> [Task instructions]:
The answer should reproduce every entry exactly and contain no images.

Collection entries

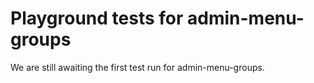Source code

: # Playground tests for admin-menu-groups
We are still awaiting the first test run for admin-menu-groups.
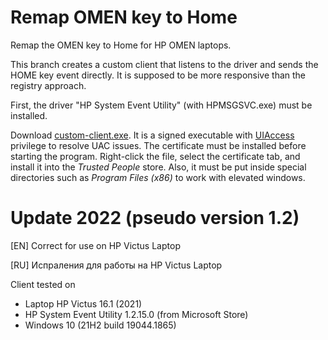 # Remap OMEN key to Home
Remap the OMEN key to Home for HP OMEN laptops.

This branch creates a custom client that listens to the driver and sends the HOME key event directly. It is supposed to be more responsive than the registry approach. 

First, the driver "HP System Event Utility" (with HPMSGSVC.exe) must be installed.

Download [custom-client.exe](https://github.com/jingyu9575/remap-omen-key/releases). It is a signed executable with [UIAccess](https://docs.microsoft.com/en-us/windows/security/threat-protection/security-policy-settings/user-account-control-allow-uiaccess-applications-to-prompt-for-elevation-without-using-the-secure-desktop) privilege to resolve UAC issues. The certificate must be installed before starting the program. Right-click the file, select the certificate tab, and install it into the *Trusted People* store. Also, it must be put inside special directories such as *Program Files (x86)* to work with elevated windows.

Update 2022 (pseudo version 1.2)
============
[EN] Correct for use on HP Victus Laptop

[RU] Испраления для работы на HP Victus Laptop

Client tested on
* Laptop HP Victus 16.1 (2021)
* HP System Event Utility 1.2.15.0 (from Microsoft Store)
* Windows 10 (21H2 build 19044.1865)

> [Response to this task]:
Source code

: # Playground tests for admin-menu-groups
We are still awaiting the first test run for admin-menu-groups.
 # Remap OMEN key to Home
Remap the OMEN key to Home for HP OMEN laptops.

This branch creates a custom client that listens to the driver and sends the HOME key event directly. It is supposed to be more responsive than the registry approach. 

First, the driver "HP System Event Utility" (with HPMSGSVC.exe) must be installed.

Download [custom-client.exe](https://github.com/jingyu9575/remap-omen-key/releases). It is a signed executable with [UIAccess](https://docs.microsoft.com/en-us/windows/security/threat-protection/security-policy-settings/user-account-control-allow-uiaccess-applications-to-prompt-for-elevation-without-using-the-secure-desktop) privilege to resolve UAC issues. The certificate must be installed before starting the program. Right-click the file, select the certificate tab, and install it into the *Trusted People* store. Also, it must be put inside special directories such as *Program Files (x86)* to work with elevated windows.

Update 2022 (pseudo version 1.2)
============
[EN] Correct for use on HP Victus Laptop

[RU] Испраления для работы на HP Victus Laptop

Client tested on
* Laptop HP Victus 16.1 (2021)
* HP System Event Utility 1.2.15.0 (from Microsoft Store)
* Windows 10 (21H2 build 19044.1865)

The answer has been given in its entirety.